Мать еще долго стояла у калитки, провожая взглядом удаляющуюся фигуру сына и тихо-тихо произносила материнскую молитву за благополучие сына. А у самой в душе кошки скребли, отчего наворачивались крупные слезы из глаз.
—Зебо! — грубо окликнул муж жену, высунувшись из открытого окна веранды во двор. — Чего встала как вкопанная? Иди домой! Приготовь мне что-нибудь пожрать!
—Воспитала слюнтяя, — продолжал муж упрекать жену, когда она вошла с мороза в теплый дом.
—Зачем я только дал родителям согласие на тебе жениться! Разве от такой лянки могут родится нормальные дети?! Второй твой сынок тоже еще покажет свой дрянной характер…
—Вы хотите развода, Джурабай-ака?
—Да, хочу! — грубо выкрикнул муж.
—Считайте, мое согласие вы получили, — твердо и уверенно сказала женщина. —И жратву вы сами себе приготовите.
Такой ответ жены мужу не то, что возмутил его, а даже удивил.
Эта безропотная женщина, прожившая с ним двадцать лет, которая никогда не перечила мужу, взяла и просто дала свое согласие на развод, да еще и нагрубила. От такой наглости мужчина весь побагровел и сжал кулаки.
—Может, Джурабай-ака, вы хотите поднять руку и на женщину?! Сына было мало?! Что ж, вперед, поднимайте руку на женщину! Тиран! Житья от вас нету! Как же вы мне опротивели! Я тоже, как и Санджар, не могу оставаться больше в этом доме. Я ухожу!
—Да кому ты сдалась, жена? Кому ты нужна, кроме меня? Я тебя кормлю, одеваю… Ты на моей шее торчишь…
—Больше на вашей шее, Джурабай-ака, я не буду торчать. Я жалею, что бросила работу ради семьи в свое время. Но ничего, я восстановлюсь на прежней работе. А коли не возьмут меня на прежнюю работу, на кафедру преподавателем, пойду в уборщицы. Труда я не боюсь. Лишь бы с таким тираном, как вы, не жить под одной крышей…
—Иди, иди, женушка! — ехидно ухмыльнулся муж. — Посмотрим, как ты через неделю запоешь! Иди, иди!
…Вот, Джурабай сидит один в этом огромном опустевшем доме, сидит подле включенного телевизора, пьет водку, закусывает конской колбасой и смотрит трансляцию хоккея, будучи в полной уверенности, что и жена, и сын будут у него еще молить прощения — у него их хозяина.

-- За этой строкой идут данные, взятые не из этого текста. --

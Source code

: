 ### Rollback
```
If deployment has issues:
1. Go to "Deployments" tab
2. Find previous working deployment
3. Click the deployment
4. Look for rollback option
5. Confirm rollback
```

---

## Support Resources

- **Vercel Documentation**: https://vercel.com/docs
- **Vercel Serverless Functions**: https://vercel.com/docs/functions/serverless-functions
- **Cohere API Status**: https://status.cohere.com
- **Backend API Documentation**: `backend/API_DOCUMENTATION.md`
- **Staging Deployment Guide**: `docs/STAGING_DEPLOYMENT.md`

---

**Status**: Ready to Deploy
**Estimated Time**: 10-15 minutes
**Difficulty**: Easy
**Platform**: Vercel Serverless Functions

А весь этот сыр-бор произошёл-то почему?
Была у Джурабая молодая любовница Лолахон, красавица лет двадцати пяти, в ком он души не чаял, некогда его секретарша, но для которой он, Джурабай, этот мужчина средних лет, чтобы ей, этой Лолахон, угодить, открыл для нее Спа-салон. Это, кроме того, что он купил ей дом и нанял ей прислугу. А она, эта лицемерная бестия, умевшая держать мужиков за одно интимное место, как надо, почувствовав себя хозяйкой, стала вести себя более независимо, а, в итоге, нашла себе другого кадра, разумеется, лет на двадцать моложе, а старому перцу, Джурабаю, дала «развод» и от ворот поворот. Тот, в свою очередь, понял свою ошибку, но поздно. В отчаянии стал девушке угрожать. Но оказалось, что Лолахон связала свою судьбу не с простым кадром, а с сыном очень уважаемого в городе человека, который, если бы пожелал мог угробить Джурабая в шесть секунд — ему было достаточно шевельнуть мизинцем. Вот такая черная полоса предстала перед незадачливым мужиком среднего возраста, усугубившего свое и так шаткое положение ссорой с сыном и женой. Так сказать, человек выместил свою злобу на слабом звене.
Так весь вечер Джурабай и бухал водку, запивая свое горе, а уже к полночи уплыл в царство Морфея…
II
И вот сейчас сидит Джурабай на скрипучем диване и размышляет:
«Надо попросить прощения у Зебо. Она столько лет была мне верной женой, хорошей матерью. Подарила мне двух прекрасных сыновей: Санджара и Фарида. Пусть Санджар жениться на той, к кому у него лежит сердце. Не стану я ему препятствовать. Он уже взрослый. И надо у него попросить прощения. Нет, я сегодня уже не тот, что был вчера! Вчера…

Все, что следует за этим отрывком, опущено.